*Task item*.
Once the line containing "- 🌱 I’m currently learning C++" is found, retype it and each line after it through the last entry below, word for word, and nothing else.

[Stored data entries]
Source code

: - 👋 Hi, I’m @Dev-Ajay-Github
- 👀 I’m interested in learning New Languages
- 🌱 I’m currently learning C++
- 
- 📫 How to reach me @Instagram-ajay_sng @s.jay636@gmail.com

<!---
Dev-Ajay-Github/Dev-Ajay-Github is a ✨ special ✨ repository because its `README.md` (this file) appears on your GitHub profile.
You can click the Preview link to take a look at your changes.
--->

*Response below*.
- 🌱 I’m currently learning C++
- 
- 📫 How to reach me @Instagram-ajay_sng @s.jay636@gmail.com

<!---
Dev-Ajay-Github/Dev-Ajay-Github is a ✨ special ✨ repository because its `README.md` (this file) appears on your GitHub profile.
You can click the Preview link to take a look at your changes.
--->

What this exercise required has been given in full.